Installation

  • Install the current PyPI release:

    $ pip install metacluster==1.3.0
    
  • Install directly from source code:

    $ git clone https://github.com/thieu1995/metacluster.git
    $ cd metacluster
    $ python setup.py install
    
  • In case, you want to install the development version from Github:

    $ pip install git+https://github.com/thieu1995/permetrics
    

After installation, you can import MetaCluster as any other Python module:

$ python
>>> import metacluster
>>> metacluster.__version__

Examples

Let’s go through some examples.

  1. First, load dataset. You can use the available datasets from MetaCluster:

    # Load available dataset from MetaCluster
    from metacluster import get_dataset
    
    # Try unknown data
    get_dataset("unknown")
    # Enter: 1      -> This wil list all of avaialble dataset
    
    data = get_dataset("Arrhythmia")
    

Load your own dataset if you want:

import pandas as pd
from metacluster import Data

# load X and y
# NOTE MetaCluster accepts numpy arrays only, hence use the .values attribute
dataset = pd.read_csv('examples/dataset.csv', index_col=0).values
X, y = dataset[:, 0:-1], dataset[:, -1]
data = Data(X, y, name="my-dataset")        # Set up the name for dataset as saved path of model
  1. Next, scale your features:

    # MinMaxScaler
    data.X, scaler = data.scale(data.X, method="MinMaxScaler", feature_range=(0, 1))
    
    # StandardScaler
    data.X, scaler = data.scale(data.X, method="StandardScaler")
    
    # MaxAbsScaler
    data.X, scaler = data.scale(data.X, method="MaxAbsScaler")
    
    # RobustScaler
    data.X, scaler = data.scale(data.X, method="RobustScaler")
    
    # Normalizer
    data.X, scaler = data.scale(data.X, method="Normalizer", norm="l2")   # "l1" or "l2" or "max"
    
  2. Next, select Metaheuristic Algorithm, Its parameters, list of objectives, and list of performance metrics:

    list_optimizer = ["BaseFBIO", "OriginalGWO", "OriginalSMA"]
    list_paras = [
        {"name": "FBIO", "epoch": 10, "pop_size": 30},
        {"name": "GWO", "epoch": 10, "pop_size": 30},
        {"name": "SMA", "epoch": 10, "pop_size": 30}
    ]
    list_obj = ["SI", "RSI"]
    list_metric = ["BHI", "DBI", "DI", "CHI", "SSEI", "NMIS", "HS", "CS", "VMS", "HGS"]
    

You can check all supported metaheuristic algorithms from: Mealpy Link. All supported clustering objectives and metrics from: Permetrics Link.

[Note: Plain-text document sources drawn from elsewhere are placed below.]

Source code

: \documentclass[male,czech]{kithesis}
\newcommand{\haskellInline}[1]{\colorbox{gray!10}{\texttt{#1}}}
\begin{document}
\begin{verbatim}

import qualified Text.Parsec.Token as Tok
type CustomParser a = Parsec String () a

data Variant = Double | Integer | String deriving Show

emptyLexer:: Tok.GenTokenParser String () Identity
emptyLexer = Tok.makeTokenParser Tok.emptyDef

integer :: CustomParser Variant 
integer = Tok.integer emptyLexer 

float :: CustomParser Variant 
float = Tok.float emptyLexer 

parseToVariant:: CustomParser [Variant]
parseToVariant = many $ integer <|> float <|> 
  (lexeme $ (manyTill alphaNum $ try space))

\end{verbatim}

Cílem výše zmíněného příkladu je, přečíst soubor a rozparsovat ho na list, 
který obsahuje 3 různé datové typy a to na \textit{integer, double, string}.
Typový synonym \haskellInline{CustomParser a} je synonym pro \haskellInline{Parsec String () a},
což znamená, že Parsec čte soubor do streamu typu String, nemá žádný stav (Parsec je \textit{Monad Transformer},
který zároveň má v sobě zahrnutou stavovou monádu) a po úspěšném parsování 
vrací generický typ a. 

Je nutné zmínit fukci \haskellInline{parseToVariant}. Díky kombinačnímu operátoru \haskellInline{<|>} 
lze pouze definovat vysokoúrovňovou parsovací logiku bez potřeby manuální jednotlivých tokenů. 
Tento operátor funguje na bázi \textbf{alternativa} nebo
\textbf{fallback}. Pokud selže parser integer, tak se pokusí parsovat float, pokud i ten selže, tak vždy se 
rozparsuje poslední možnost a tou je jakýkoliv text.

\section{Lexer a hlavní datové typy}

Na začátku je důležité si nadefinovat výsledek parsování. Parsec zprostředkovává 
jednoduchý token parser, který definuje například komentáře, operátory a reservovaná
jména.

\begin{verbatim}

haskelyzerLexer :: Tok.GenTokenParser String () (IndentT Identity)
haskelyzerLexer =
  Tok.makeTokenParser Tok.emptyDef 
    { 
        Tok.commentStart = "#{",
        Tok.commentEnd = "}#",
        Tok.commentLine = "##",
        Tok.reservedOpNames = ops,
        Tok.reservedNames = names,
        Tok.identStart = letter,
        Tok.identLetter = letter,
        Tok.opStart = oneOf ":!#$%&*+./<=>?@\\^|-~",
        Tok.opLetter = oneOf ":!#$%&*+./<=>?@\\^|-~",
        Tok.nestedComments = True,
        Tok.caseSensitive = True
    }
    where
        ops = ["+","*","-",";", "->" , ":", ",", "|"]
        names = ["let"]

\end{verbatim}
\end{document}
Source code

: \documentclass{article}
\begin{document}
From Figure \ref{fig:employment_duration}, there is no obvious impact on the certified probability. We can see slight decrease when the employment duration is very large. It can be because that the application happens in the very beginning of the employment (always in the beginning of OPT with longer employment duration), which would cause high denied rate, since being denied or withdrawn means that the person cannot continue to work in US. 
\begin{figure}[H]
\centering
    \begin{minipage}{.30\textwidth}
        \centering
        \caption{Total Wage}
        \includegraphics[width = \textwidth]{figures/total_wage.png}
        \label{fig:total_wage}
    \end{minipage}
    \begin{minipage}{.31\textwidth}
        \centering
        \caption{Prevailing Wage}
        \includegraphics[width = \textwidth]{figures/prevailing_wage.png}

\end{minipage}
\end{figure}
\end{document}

If you don’t want to read the documents, you can print out all of the supported information by:

from metacluster import MetaCluster

# Get all supported methods and print them out
MetaCluster.get_support(name="all")
  1. Next, create an instance of MetaCluster class and run it:

    model = MetaCluster(list_optimizer=list_optimizer, list_paras=list_paras, list_obj=list_obj, n_trials=3)
    
    model.execute(data=data, cluster_finder="elbow", list_metric=list_metric, save_path="history", verbose=False)
    
    model.save_boxplots()
    model.save_convergences()
    

As you can see, you can define different datasets and using the same model to run it. Remember to set the name to your dataset, because the folder that hold your results is the name of your dataset.

Visualization

If you set save_figures=True in the 4th step, you can get a lots of figures that automatically saved in the save_path.

../_images/boxplot-BHI-BRI.png ../_images/boxplot-BHI-DBI.png ../_images/boxplot-BHI-DI.png ../_images/boxplot-BHI-DRI.png ../_images/convergence-BHI-1.png ../_images/convergence-MIS-1.png

Also you will get a lots of csv file like this.

../_images/result_convergences.png ../_images/result_labels.png ../_images/result_metrics.png ../_images/result_metrics_mean.png ../_images/result_metrics_std.png

Note that, there are two special files which are result_convergences.csv and result_labels.csv. You will see a lots of symbol = in these files.

We did that intentionally because we need to save all fitness value after N epochs as fitness column and all labels of predicted X as y_pred column. So it will be easier for users when they read these csv files.

Here is an simple example how to read these files:

import pandas as pd
df = pd.read_csv("path_save/result_convergences.csv")

# I want to get the loss convergence of model FBIO, with objective BHI and at the 1st trial
res = df[(df["optimizer"]=="FBIO") & (df["obj"]=="BHI")]["fitness"].values
list_convergences = np.array(res.split("="), dtype=float)